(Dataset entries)
* * *
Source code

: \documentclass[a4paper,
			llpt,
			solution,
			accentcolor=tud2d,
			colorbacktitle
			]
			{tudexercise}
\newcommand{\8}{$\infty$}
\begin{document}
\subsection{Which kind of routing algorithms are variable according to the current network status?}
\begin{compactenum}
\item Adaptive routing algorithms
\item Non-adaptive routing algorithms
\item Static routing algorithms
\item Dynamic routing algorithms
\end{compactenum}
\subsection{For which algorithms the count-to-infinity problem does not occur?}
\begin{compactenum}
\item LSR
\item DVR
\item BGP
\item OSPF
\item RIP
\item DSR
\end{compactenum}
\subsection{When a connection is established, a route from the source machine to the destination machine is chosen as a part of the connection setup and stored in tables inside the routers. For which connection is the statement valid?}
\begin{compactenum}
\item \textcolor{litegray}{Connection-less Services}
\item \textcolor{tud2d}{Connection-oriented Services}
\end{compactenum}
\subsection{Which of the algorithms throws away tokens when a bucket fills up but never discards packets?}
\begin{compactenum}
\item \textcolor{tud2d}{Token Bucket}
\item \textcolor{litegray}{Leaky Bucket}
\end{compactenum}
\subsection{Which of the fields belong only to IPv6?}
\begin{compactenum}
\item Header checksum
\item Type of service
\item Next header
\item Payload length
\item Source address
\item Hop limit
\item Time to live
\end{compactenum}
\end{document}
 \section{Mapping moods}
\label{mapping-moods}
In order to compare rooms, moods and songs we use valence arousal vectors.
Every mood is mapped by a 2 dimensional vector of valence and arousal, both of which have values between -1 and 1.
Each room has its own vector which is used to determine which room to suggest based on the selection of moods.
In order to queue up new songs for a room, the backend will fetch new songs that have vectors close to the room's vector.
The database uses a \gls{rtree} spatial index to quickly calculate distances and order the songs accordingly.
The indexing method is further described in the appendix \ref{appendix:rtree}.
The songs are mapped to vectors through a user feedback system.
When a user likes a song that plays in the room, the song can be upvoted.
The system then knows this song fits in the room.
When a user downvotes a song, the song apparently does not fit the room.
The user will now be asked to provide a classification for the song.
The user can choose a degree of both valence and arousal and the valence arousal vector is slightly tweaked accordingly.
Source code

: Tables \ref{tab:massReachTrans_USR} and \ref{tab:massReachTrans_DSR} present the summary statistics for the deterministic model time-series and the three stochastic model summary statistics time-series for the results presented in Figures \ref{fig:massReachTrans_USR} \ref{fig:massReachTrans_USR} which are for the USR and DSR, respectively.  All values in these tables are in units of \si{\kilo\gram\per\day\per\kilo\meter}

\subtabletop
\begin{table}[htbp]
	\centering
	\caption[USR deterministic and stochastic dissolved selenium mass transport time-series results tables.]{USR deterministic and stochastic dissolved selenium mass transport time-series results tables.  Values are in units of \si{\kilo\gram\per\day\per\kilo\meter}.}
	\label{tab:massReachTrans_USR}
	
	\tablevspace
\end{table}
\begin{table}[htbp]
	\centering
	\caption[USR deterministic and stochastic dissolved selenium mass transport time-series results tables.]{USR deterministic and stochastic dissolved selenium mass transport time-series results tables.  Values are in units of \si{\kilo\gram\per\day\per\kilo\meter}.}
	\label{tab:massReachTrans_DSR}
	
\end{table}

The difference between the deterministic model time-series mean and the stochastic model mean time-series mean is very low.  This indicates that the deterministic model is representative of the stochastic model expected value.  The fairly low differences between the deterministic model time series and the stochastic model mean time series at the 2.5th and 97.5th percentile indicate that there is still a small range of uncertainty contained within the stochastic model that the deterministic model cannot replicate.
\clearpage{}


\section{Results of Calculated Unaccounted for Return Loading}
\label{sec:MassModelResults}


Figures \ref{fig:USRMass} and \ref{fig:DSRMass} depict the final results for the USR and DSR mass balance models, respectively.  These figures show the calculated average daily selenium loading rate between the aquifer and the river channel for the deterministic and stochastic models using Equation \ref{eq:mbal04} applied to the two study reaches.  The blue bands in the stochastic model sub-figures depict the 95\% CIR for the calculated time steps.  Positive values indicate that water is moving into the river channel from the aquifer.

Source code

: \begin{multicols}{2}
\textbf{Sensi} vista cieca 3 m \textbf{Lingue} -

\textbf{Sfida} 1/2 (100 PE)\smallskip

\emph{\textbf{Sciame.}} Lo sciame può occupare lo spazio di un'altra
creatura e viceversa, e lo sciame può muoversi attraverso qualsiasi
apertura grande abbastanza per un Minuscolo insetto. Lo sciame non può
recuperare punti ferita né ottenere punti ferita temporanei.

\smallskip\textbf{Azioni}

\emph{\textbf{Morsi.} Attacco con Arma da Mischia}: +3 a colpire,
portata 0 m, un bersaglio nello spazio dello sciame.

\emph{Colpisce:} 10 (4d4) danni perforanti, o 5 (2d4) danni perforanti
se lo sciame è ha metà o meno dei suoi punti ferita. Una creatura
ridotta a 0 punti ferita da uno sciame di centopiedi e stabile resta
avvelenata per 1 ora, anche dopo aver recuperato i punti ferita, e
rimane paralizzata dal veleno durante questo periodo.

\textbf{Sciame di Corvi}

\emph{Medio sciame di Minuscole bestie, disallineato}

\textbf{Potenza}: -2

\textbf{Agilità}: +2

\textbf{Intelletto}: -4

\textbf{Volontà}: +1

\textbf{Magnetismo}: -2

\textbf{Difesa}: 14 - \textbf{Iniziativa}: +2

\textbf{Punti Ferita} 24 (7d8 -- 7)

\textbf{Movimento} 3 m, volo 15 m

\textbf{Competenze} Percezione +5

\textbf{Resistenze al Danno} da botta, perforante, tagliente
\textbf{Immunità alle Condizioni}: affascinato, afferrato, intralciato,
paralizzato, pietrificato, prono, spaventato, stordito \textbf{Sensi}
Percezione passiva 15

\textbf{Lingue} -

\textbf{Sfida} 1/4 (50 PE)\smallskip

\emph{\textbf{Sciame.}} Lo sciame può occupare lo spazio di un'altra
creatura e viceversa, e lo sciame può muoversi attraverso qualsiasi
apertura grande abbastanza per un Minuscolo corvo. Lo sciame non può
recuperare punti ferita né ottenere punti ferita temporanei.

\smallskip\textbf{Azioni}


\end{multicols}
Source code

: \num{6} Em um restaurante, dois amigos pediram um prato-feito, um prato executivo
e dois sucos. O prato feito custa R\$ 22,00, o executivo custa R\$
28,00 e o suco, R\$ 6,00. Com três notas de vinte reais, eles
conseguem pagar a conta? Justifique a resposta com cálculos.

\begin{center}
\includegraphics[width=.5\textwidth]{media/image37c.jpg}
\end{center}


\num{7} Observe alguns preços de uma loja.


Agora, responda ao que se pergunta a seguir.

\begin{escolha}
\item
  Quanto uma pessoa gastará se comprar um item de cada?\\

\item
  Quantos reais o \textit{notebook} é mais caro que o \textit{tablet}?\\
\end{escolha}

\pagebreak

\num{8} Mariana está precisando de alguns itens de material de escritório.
* * *
» **Exercise goal**: Copy the records above faithfully. Begin at their first line, end at the line containing "Static routing algorithms", and include nothing else.

» **Solved problem**:
Source code

: \documentclass[a4paper,
			llpt,
			solution,
			accentcolor=tud2d,
			colorbacktitle
			]
			{tudexercise}
\newcommand{\8}{$\infty$}
\begin{document}
\subsection{Which kind of routing algorithms are variable according to the current network status?}
\begin{compactenum}
\item Adaptive routing algorithms
\item Non-adaptive routing algorithms
\item Static routing algorithms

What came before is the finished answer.